-- What you will do --
Transcribe each entry shown below with no difference from the original.

-- Exercise data --

════════════════════

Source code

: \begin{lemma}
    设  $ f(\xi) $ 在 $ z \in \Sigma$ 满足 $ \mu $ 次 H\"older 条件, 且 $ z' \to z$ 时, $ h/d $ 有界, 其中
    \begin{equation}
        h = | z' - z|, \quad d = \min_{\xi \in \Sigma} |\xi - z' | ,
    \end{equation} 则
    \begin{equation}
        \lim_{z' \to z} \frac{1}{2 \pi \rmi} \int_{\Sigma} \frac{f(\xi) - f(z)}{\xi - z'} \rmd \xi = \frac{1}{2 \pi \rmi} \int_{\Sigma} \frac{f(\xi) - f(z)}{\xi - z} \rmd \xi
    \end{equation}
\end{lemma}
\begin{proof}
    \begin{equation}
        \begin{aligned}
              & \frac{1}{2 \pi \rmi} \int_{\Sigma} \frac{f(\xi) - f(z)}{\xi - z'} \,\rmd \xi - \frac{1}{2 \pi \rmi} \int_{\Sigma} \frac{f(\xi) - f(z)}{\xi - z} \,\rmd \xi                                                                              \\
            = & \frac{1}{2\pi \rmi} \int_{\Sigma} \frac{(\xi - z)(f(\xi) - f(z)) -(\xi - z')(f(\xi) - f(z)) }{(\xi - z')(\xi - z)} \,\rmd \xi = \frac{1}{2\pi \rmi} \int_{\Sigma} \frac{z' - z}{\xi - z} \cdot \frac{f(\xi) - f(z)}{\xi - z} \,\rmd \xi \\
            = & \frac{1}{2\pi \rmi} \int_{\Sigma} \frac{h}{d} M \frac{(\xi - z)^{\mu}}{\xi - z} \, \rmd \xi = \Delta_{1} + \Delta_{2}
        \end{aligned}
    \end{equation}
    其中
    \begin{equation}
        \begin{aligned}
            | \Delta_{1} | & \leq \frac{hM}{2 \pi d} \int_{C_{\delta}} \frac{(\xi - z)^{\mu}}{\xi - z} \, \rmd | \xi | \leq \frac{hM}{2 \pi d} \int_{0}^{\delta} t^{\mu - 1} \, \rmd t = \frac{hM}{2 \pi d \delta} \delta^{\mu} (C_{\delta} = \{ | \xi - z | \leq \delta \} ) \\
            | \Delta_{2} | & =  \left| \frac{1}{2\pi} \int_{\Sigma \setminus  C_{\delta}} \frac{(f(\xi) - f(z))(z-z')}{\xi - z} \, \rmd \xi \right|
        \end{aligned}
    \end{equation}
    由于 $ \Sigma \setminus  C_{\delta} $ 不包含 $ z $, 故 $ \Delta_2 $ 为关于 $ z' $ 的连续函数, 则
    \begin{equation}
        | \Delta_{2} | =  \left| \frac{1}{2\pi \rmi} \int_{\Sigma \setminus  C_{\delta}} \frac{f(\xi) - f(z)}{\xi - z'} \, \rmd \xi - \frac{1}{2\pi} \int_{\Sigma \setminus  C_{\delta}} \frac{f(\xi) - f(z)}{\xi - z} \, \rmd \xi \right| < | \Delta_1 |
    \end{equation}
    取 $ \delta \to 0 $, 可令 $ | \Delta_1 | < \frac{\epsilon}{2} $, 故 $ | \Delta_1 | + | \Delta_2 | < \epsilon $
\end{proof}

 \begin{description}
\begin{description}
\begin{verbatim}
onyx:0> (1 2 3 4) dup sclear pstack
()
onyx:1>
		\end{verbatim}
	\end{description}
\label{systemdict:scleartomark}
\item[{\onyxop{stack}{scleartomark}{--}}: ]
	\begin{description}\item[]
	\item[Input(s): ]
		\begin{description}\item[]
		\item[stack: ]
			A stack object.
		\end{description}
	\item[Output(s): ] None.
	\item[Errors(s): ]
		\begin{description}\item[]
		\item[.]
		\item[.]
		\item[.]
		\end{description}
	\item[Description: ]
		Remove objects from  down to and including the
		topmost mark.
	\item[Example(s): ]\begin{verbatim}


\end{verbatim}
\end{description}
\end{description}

════════════════════

-- Answer box --
Source code

: \begin{lemma}
    设  $ f(\xi) $ 在 $ z \in \Sigma$ 满足 $ \mu $ 次 H\"older 条件, 且 $ z' \to z$ 时, $ h/d $ 有界, 其中
    \begin{equation}
        h = | z' - z|, \quad d = \min_{\xi \in \Sigma} |\xi - z' | ,
    \end{equation} 则
    \begin{equation}
        \lim_{z' \to z} \frac{1}{2 \pi \rmi} \int_{\Sigma} \frac{f(\xi) - f(z)}{\xi - z'} \rmd \xi = \frac{1}{2 \pi \rmi} \int_{\Sigma} \frac{f(\xi) - f(z)}{\xi - z} \rmd \xi
    \end{equation}
\end{lemma}
\begin{proof}
    \begin{equation}
        \begin{aligned}
              & \frac{1}{2 \pi \rmi} \int_{\Sigma} \frac{f(\xi) - f(z)}{\xi - z'} \,\rmd \xi - \frac{1}{2 \pi \rmi} \int_{\Sigma} \frac{f(\xi) - f(z)}{\xi - z} \,\rmd \xi                                                                              \\
            = & \frac{1}{2\pi \rmi} \int_{\Sigma} \frac{(\xi - z)(f(\xi) - f(z)) -(\xi - z')(f(\xi) - f(z)) }{(\xi - z')(\xi - z)} \,\rmd \xi = \frac{1}{2\pi \rmi} \int_{\Sigma} \frac{z' - z}{\xi - z} \cdot \frac{f(\xi) - f(z)}{\xi - z} \,\rmd \xi \\
            = & \frac{1}{2\pi \rmi} \int_{\Sigma} \frac{h}{d} M \frac{(\xi - z)^{\mu}}{\xi - z} \, \rmd \xi = \Delta_{1} + \Delta_{2}
        \end{aligned}
    \end{equation}
    其中
    \begin{equation}
        \begin{aligned}
            | \Delta_{1} | & \leq \frac{hM}{2 \pi d} \int_{C_{\delta}} \frac{(\xi - z)^{\mu}}{\xi - z} \, \rmd | \xi | \leq \frac{hM}{2 \pi d} \int_{0}^{\delta} t^{\mu - 1} \, \rmd t = \frac{hM}{2 \pi d \delta} \delta^{\mu} (C_{\delta} = \{ | \xi - z | \leq \delta \} ) \\
            | \Delta_{2} | & =  \left| \frac{1}{2\pi} \int_{\Sigma \setminus  C_{\delta}} \frac{(f(\xi) - f(z))(z-z')}{\xi - z} \, \rmd \xi \right|
        \end{aligned}
    \end{equation}
    由于 $ \Sigma \setminus  C_{\delta} $ 不包含 $ z $, 故 $ \Delta_2 $ 为关于 $ z' $ 的连续函数, 则
    \begin{equation}
        | \Delta_{2} | =  \left| \frac{1}{2\pi \rmi} \int_{\Sigma \setminus  C_{\delta}} \frac{f(\xi) - f(z)}{\xi - z'} \, \rmd \xi - \frac{1}{2\pi} \int_{\Sigma \setminus  C_{\delta}} \frac{f(\xi) - f(z)}{\xi - z} \, \rmd \xi \right| < | \Delta_1 |
    \end{equation}
    取 $ \delta \to 0 $, 可令 $ | \Delta_1 | < \frac{\epsilon}{2} $, 故 $ | \Delta_1 | + | \Delta_2 | < \epsilon $
\end{proof}

 \begin{description}
\begin{description}
\begin{verbatim}
onyx:0> (1 2 3 4) dup sclear pstack
()
onyx:1>
		\end{verbatim}
	\end{description}
\label{systemdict:scleartomark}
\item[{\onyxop{stack}{scleartomark}{--}}: ]
	\begin{description}\item[]
	\item[Input(s): ]
		\begin{description}\item[]
		\item[stack: ]
			A stack object.
		\end{description}
	\item[Output(s): ] None.
	\item[Errors(s): ]
		\begin{description}\item[]
		\item[.]
		\item[.]
		\item[.]
		\end{description}
	\item[Description: ]
		Remove objects from  down to and including the
		topmost mark.
	\item[Example(s): ]\begin{verbatim}


\end{verbatim}
\end{description}
\end{description}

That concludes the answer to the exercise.